花浅葱(はなあさぎ)C=88,M=28,Y=26,B=38 #18566D かなり鮮やかな青色です。浅葱色は、緑がかった青ですが、この色はほとんど緑味は感じられません。 キモノの染色として用いられるようになったのは、江戸時代の終わり頃と割と最近になってからです。
水色(みずいろ)C=45,M=0,Y=6,B=0 #9BD1E8 その名のとおり水の色を模した色です。今でも普通に使われますが、 万葉時代には水縹といわれていたのが、平安時代に水色と呼ばれるようになりました。 江戸時代には夏の着物の色として愛用されました。
甕覗(かめのぞき)C=32,M=0,Y=14,B=0 #BCDDDE 藍染めのごく薄く染めた青色がこの色です。藍染めというのは布を何度も瓶に浸けては取り出し、 また浸けるということを繰り返してだんだん濃い青に染めていくのですが、 ちょっとだけ浸すという意味で別名「覗色(のぞきいろ)」とも呼ばれるちょっとおもしろい色名です。

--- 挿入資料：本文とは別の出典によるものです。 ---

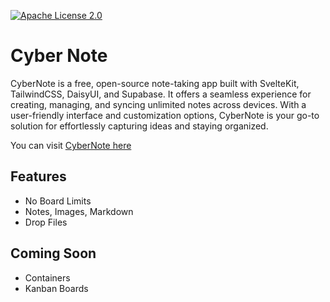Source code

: [![Apache License 2.0](https://img.shields.io/badge/License-Apache%202.0-green)](https://choosealicense.com/licenses/apache-2.0/)


# Cyber Note

CyberNote is a free, open-source note-taking app built with SvelteKit, TailwindCSS, DaisyUI, and Supabase. It offers a seamless experience for creating, managing, and syncing unlimited notes across devices. With a user-friendly interface and customization options, CyberNote is your go-to solution for effortlessly capturing ideas and staying organized.

You can visit [CyberNote here](https://cybernote-v2.vercel.app/)




## Features

- No Board Limits
- Notes, Images, Markdown
- Drop Files


## Coming Soon

- Containers
- Kanban Boards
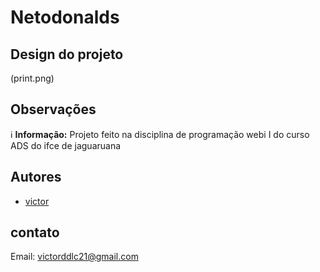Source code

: # Netodonalds

## Design do projeto

(print.png)

## Observações
ℹ️ **Informação:** Projeto feito na disciplina de programação webi I do curso ADS do ifce de jaguaruana

## Autores
- [victor]([https://github.com/Victor-oss-hash/buscador-cep-aula](https://github.com))

## contato
Email: victorddlc21@gmail.com
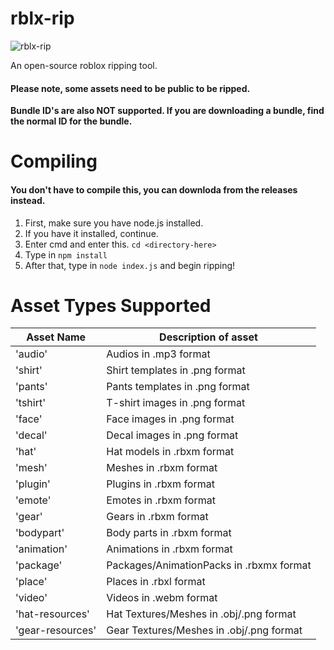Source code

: # rblx-rip
![rblx-rip](raccoon.ico)

An open-source roblox ripping tool.
#### Please note, some assets need to be public to be ripped.
**Bundle ID's are also NOT supported. If you are downloading a bundle, find the normal ID for the bundle.**
# Compiling
#### You don't have to compile this, you can downloda from the releases instead.
1. First, make sure you have node.js installed.
2. If you have it installed, continue.
3. Enter cmd and enter this. `cd <directory-here>`
4. Type in `npm install`
5. After that, type in `node index.js` and begin ripping!

# Asset Types Supported
| Asset Name  | Description of asset |
| ------------ | ------------ |
|'audio' | Audios in .mp3 format |
| 'shirt'  |Shirt templates in .png format   |
| 'pants'  |Pants templates in .png format   |
|'tshirt'   | T-shirt images in .png format  |
| 'face'  | Face images in .png format  |
|  'decal' | Decal images in .png format  |
| 'hat'  | Hat models in .rbxm format  |
|  'mesh' | Meshes in .rbxm format |
| 'plugin'  | Plugins in .rbxm format  |
| 'emote'  | Emotes in .rbxm format  |
|  'gear' | Gears in .rbxm format  |
| 'bodypart'  | Body parts in .rbxm format  |
|  'animation'  | Animations in .rbxm format  |
| 'package'  |  Packages/AnimationPacks in .rbxmx format|
| 'place'  | Places in .rbxl format  |
|  'video' | Videos in .webm format  |
| 'hat-resources'| Hat Textures/Meshes in .obj/.png format|
| 'gear-resources' | Gear Textures/Meshes in .obj/.png format|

縹色(はなだいろ)C=88M=62,Y=18,B=0 #365587 藍の単一染めによる青色。花田色とも書かれ、またそれを略して花色とも言われることがあったようです。 奈良時代から使われた古い色名です。 平安時代には布や紙の色としてかなり普及していたようで当時の文学にもしばしば登場します。
藍色(あいいろ)C=100,M=76,Y=20,B=43 #032548 藍染めの青に黄を加えた緑味の青のことです。言葉としては古いのですが、 近世以降はいりいろな色の青みづけとして藍が用いられるようになりました。

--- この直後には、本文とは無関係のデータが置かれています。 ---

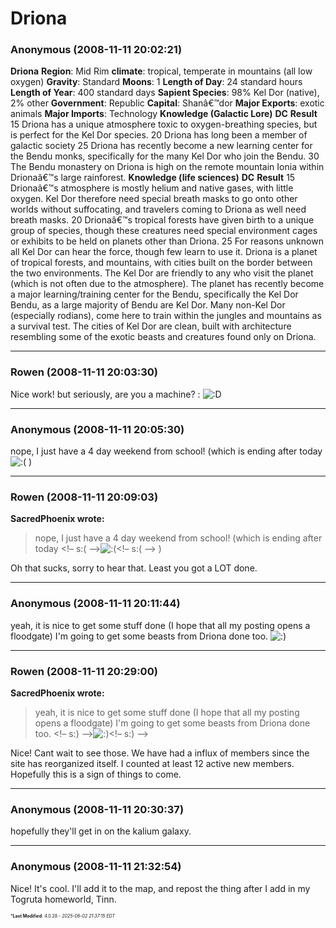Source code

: # Driona

### **Anonymous** (2008-11-11 20:02:21)

**Driona**
**Region**: Mid Rim
**climate**: tropical, temperate in mountains (all low oxygen)
**Gravity**: Standard
**Moons**: 1
**Length of Day**: 24 standard hours
**Length of Year**: 400 standard days
**Sapient Species**: 98% Kel Dor (native), 2% other
**Government**: Republic
**Capital**: Shanâ€™dor
**Major Exports**: exotic animals
**Major Imports**: Technology
**Knowledge (Galactic Lore)**
**DC** **Result**
15 Driona has a unique atmosphere toxic to oxygen-breathing species, but is perfect for the Kel Dor species.
20 Driona has long been a member of galactic society
25 Driona has recently become a new learning center for the Bendu monks, specifically for the many Kel Dor who join the Bendu.
30 The Bendu monastery on Driona is high on the remote mountain Ionia within Drionaâ€™s large rainforest.
**Knowledge (life sciences)**
**DC** **Result**
15 Drionaâ€™s atmosphere is mostly helium and native gases, with little oxygen. Kel Dor therefore need special breath masks to go onto other worlds without suffocating, and travelers coming to Driona as well need breath masks.
20 Drionaâ€™s tropical forests have given birth to a unique group of species, though these creatures need special environment cages or exhibits to be held on planets other than Driona.
25 For reasons unknown all Kel Dor can hear the force, though few learn to use it.
Driona is a planet of tropical forests, and mountains, with cities built on the border between the two environments. The Kel Dor are friendly to any who visit the planet (which is not often due to the atmosphere). The planet has recently become a major learning/training center for the Bendu, specifically the Kel Dor Bendu, as a large majority of Bendu are Kel Dor. Many non-Kel Dor (especially rodians), come here to train within the jungles and mountains as a survival test. The cities of Kel Dor are clean, built with architecture resembling some of the exotic beasts and creatures found only on Driona.

---

### **Rowen** (2008-11-11 20:03:30)

Nice work! but seriously, are you a machine? : <!-- s:D -->![:D](https://i.ibb.co/MDcFvFDD/icon-e-biggrin.gif)<!-- s:D -->

---

### **Anonymous** (2008-11-11 20:05:30)

nope, I just have a 4 day weekend from school! (which is ending after today <!-- s:( -->![:(](https://i.ibb.co/FqwXZcmj/icon-e-sad.gif)<!-- s:( --> )

---

### **Rowen** (2008-11-11 20:09:03)

**SacredPhoenix wrote:**
> nope, I just have a 4 day weekend from school! (which is ending after today &lt;!&ndash; s:( &ndash;&gt;![:(](https://i.ibb.co/FqwXZcmj/icon-e-sad.gif)&lt;!&ndash; s:( &ndash;&gt; )

Oh that sucks, sorry to hear that. Least you got a LOT done.

---

### **Anonymous** (2008-11-11 20:11:44)

yeah, it is nice to get some stuff done (I hope that all my posting opens a floodgate)
I'm going to get some beasts from Driona done too. <!-- s:) -->![:)](https://i.ibb.co/8LPNcWCM/icon-e-smile.gif)<!-- s:) -->

---

### **Rowen** (2008-11-11 20:29:00)

**SacredPhoenix wrote:**
> yeah, it is nice to get some stuff done (I hope that all my posting opens a floodgate)
> I&#39;m going to get some beasts from Driona done too. &lt;!&ndash; s:) &ndash;&gt;![:)](https://i.ibb.co/8LPNcWCM/icon-e-smile.gif)&lt;!&ndash; s:) &ndash;&gt;

Nice! Cant wait to see those.
We have had a influx of members since the site has reorganized itself. I counted at least 12 active new members. Hopefully this is a sign of things to come.

---

### **Anonymous** (2008-11-11 20:30:37)

hopefully they'll get in on the kalium galaxy.

---

### **Anonymous** (2008-11-11 21:32:54)

Nice! It's cool. I'll add it to the map, and repost the thing after I add in my Togruta homeworld, Tinn.



<span style="font-size: 0.5em;">***Last Modified**: 4.0.28 - *2025-06-02 21:37:15 EDT*</span>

褐色(かちいろ)C=87,M=76,Y=0,B=72 #15162E 今日では、褐色の肌と言ったりするように、「かっしょく」と読んで赤茶色のことを指しますが、 昔は「かちいろ」または「かちんいろ」と読んで、紺よりさらに濃く暗い青色のことでした。 「かちいろ」すなわち「勝色」ということで、縁起を担いで武将たちに愛好されました。 中世の軍記ものには、この色の直垂をきた武将がよく登場します。
紺色(こんいろ)C=100,M=90,Y=30,B=53 #0E1531 赤みを含んだ濃い青色のことです。今日でも普通に使われる色名ですが、 古くから庶民大衆に最も親しまれた色といえます。 後には紺屋(こうや)といえば染屋のことをいうようになりました。 今でも学校や企業の制服としても一般的に使われるポピュラーな色です。

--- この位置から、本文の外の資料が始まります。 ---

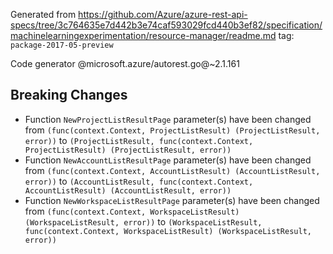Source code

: Generated from https://github.com/Azure/azure-rest-api-specs/tree/3c764635e7d442b3e74caf593029fcd440b3ef82/specification/machinelearningexperimentation/resource-manager/readme.md tag: `package-2017-05-preview`

Code generator @microsoft.azure/autorest.go@~2.1.161

## Breaking Changes

- Function `NewProjectListResultPage` parameter(s) have been changed from `(func(context.Context, ProjectListResult) (ProjectListResult, error))` to `(ProjectListResult, func(context.Context, ProjectListResult) (ProjectListResult, error))`
- Function `NewAccountListResultPage` parameter(s) have been changed from `(func(context.Context, AccountListResult) (AccountListResult, error))` to `(AccountListResult, func(context.Context, AccountListResult) (AccountListResult, error))`
- Function `NewWorkspaceListResultPage` parameter(s) have been changed from `(func(context.Context, WorkspaceListResult) (WorkspaceListResult, error))` to `(WorkspaceListResult, func(context.Context, WorkspaceListResult) (WorkspaceListResult, error))`
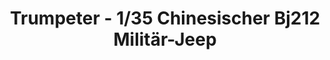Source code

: ---
layout: product
title: "Trumpeter - 1/35 Chinesischer Bj212 Militär-Jeep"
price: "2550" 
desc: "N/A"
img_path: "/assets/img/TRU02302.jpg"
brand: "N/A"
available: false
special_offer: false
new: false
soon: false
cat: "010000"
subcat: "013400"
subsubcat: "0N/A"
sifra: "TRU02302"
popular: false
---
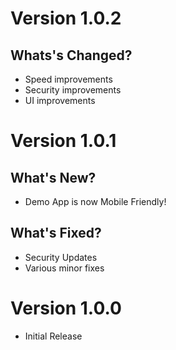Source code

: # Version 1.0.2
## Whats's Changed?
- Speed improvements
- Security improvements
- UI improvements

# Version 1.0.1
## What's New?
- Demo App is now Mobile Friendly!

## What's Fixed?
- Security Updates
- Various minor fixes

# Version 1.0.0
- Initial Release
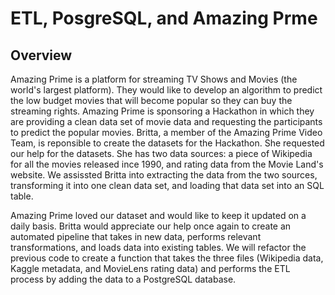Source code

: # ETL, PosgreSQL, and Amazing Prme
## Overview
Amazing Prime is a platform for streaming TV Shows and Movies (the world's largest platform). They would like to develop an algorithm to predict the low budget movies that will become popular so they can buy the streaming rights. Amazing Prime is sponsoring a Hackathon in which they are providing a clean data set of movie data and requesting the participants to predict the popular movies. Britta, a member of the Amazing Prime Video Team, is reponsible to create the datasets for the Hackathon. She requested our help for the datasets. She has two data sources: a piece of Wikipedia for all the movies released ince 1990, and rating data from the Movie Land's website. We assissted Britta into extracting the data from the two sources, transforming it into one clean data set, and loading that data set into an SQL table.

Amazing Prime loved our dataset and would like to keep it updated on a daily basis. Britta would appreciate our help once again to create an automated pipeline that takes in new data, performs relevant transformations, and loads data into existing tables. We will refactor the previous code to create a function that takes the three files (Wikipedia data, Kaggle metadata, and MovieLens rating data) and performs the ETL process by adding the data to a PostgreSQL database.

紺青色(こんじょういろ)C=86,M=55,Y=0,B=70 #14233C 青味がかった紺色ですが、群青色と同じくもとは顔料として用いられた色です。
鉄色(てついろ)C=97,M=80,Y=73,B=40 #19242C 緑色がかった暗いめの青色のことです。 その堅実な色感からか、商店の番頭さんらの前掛けの色として使われたようです。
空色(そらいろ)C=50,M=0,Y=3,B=0 #8FCCEB 晴れた空の色のような、明るい青色のことです。 今でも普通に使われるこの色名が一般色として使われるようになったのは、 案外新しく、江戸時代に入ってからのことのようです。
瑠璃色(るりいろ)C=97,M=74,Y=0,B=0 #163E86 仏教では古くから七宝(しっぽう)と呼ばれた七種の宝物がありました。 瑠璃は宝石の一種で、金、銀、珊瑚、琥珀などと並んで、その七宝の一つです。 それぞれが、その鮮やかな色に特色があるのですが、そのなかの青いのが瑠璃です。 その瑠璃に似た紫味の冴えた青がこの色です。古くから、美しい色の代表として使われてきました。
群青色(ぐんじょういろ)C=90,M=71,Y=0,B=0 #444c98 紫味を含んだ明るい青色です。染色の色というよりは、 岩絵具などの顔料の色として用いられることが多く、 絢爛豪華な安土桃山時代の障壁画などに鮮やかな青色を表現するために用いられました。